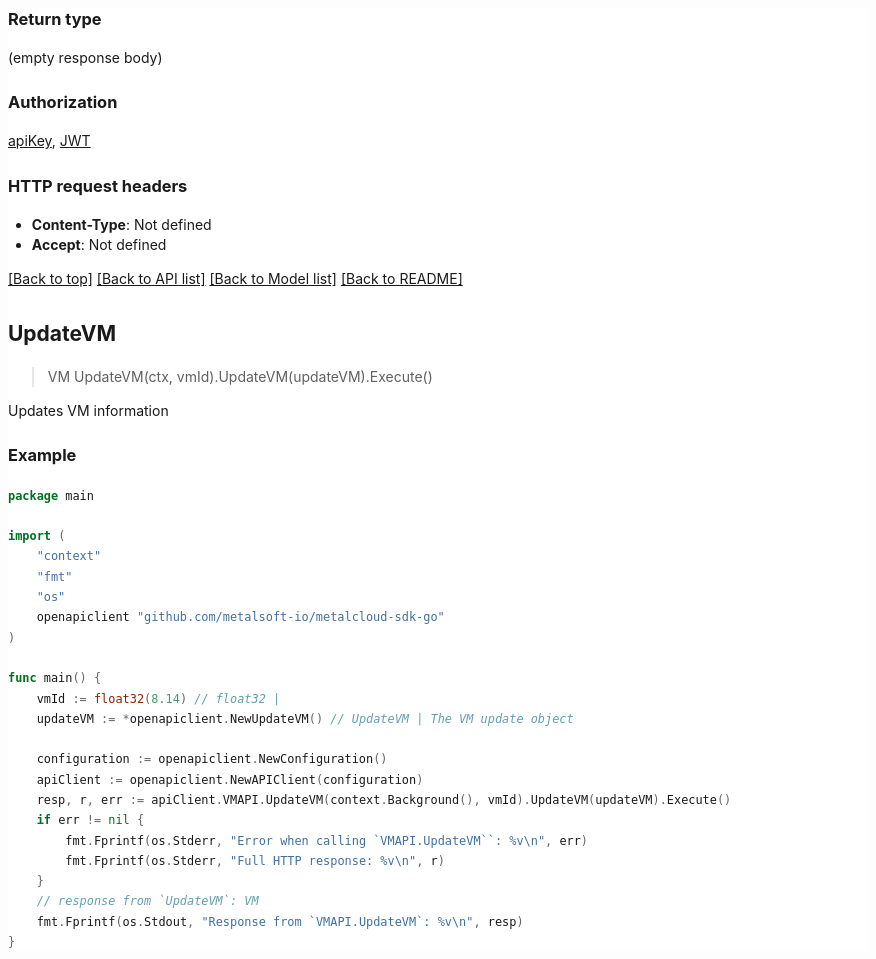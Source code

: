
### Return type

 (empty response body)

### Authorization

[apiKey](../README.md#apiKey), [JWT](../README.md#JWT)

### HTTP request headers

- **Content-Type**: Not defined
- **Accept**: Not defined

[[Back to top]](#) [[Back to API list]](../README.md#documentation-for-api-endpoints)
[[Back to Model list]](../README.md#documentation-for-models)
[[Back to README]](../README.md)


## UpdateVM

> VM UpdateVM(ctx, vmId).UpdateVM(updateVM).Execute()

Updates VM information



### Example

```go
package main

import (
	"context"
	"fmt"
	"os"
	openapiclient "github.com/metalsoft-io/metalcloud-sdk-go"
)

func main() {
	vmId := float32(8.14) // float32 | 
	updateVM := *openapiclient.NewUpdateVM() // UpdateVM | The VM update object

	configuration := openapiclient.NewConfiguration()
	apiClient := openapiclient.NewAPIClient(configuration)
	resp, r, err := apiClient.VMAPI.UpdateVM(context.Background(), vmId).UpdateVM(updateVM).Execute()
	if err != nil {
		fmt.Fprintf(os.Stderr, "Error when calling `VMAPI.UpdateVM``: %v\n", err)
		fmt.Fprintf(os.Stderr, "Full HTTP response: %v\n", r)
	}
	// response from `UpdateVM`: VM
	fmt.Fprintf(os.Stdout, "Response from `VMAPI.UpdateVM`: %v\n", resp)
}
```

++++

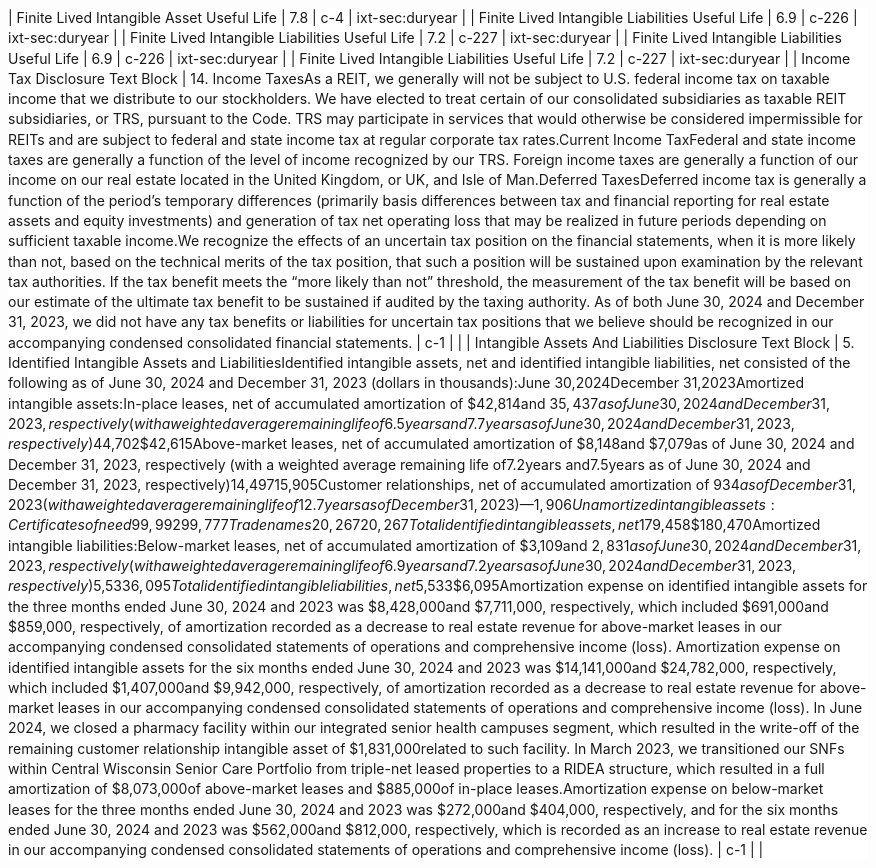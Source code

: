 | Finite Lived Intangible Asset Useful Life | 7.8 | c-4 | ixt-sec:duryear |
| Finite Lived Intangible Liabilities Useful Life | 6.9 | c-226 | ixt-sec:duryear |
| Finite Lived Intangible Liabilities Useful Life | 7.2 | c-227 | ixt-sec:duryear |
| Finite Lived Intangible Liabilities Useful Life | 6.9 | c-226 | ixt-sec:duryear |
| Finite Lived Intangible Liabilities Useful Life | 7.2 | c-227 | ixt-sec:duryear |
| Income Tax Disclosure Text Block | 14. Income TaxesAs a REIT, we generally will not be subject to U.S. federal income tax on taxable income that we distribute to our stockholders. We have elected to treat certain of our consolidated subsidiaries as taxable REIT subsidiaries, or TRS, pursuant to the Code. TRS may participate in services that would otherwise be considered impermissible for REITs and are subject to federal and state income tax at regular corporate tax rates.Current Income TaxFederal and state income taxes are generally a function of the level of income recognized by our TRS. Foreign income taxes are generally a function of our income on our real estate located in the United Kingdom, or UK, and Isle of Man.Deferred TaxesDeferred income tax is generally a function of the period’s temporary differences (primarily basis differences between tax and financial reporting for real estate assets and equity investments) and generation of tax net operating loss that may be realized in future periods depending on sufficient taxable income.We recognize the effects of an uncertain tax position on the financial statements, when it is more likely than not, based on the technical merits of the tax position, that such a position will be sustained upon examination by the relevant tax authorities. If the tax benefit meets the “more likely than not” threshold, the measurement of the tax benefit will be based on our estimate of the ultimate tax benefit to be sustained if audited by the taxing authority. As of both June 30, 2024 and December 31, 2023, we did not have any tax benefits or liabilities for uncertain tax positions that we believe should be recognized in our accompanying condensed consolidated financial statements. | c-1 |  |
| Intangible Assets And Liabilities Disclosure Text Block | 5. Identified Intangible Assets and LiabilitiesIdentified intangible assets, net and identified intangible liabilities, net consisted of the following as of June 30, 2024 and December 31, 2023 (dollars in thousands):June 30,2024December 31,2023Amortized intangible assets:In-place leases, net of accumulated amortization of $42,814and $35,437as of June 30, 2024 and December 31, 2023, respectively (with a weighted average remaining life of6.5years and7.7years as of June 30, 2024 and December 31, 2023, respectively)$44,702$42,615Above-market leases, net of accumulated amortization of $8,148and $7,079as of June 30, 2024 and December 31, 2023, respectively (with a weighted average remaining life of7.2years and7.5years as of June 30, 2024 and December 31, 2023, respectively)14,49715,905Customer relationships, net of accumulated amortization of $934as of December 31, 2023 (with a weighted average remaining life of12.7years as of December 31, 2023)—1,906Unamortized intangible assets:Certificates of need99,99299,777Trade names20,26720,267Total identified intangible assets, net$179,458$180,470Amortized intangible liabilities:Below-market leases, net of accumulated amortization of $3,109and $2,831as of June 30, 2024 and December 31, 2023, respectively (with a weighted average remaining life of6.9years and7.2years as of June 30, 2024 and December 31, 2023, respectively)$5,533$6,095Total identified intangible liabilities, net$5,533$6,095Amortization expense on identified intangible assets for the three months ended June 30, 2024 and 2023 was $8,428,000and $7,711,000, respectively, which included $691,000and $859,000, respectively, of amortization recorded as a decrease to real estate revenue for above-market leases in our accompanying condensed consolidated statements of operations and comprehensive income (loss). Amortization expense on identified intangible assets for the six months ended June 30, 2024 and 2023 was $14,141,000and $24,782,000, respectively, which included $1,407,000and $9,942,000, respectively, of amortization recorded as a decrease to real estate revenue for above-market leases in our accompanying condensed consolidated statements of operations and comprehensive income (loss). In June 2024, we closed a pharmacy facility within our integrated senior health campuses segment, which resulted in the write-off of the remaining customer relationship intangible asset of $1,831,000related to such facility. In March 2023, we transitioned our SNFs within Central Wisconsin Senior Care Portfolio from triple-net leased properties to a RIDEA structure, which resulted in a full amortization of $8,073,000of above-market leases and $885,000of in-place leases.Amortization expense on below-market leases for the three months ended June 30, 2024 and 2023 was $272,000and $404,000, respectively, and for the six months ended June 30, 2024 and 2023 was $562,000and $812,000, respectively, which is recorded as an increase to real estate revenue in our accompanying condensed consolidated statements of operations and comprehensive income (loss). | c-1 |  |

++++

Exercise description:
If a line in the records above has the word "list", copy it.

Written answer:
[[Back to top]](#) [[Back to API list]](../README.md#documentation-for-api-endpoints)
[[Back to Model list]](../README.md#documentation-for-models)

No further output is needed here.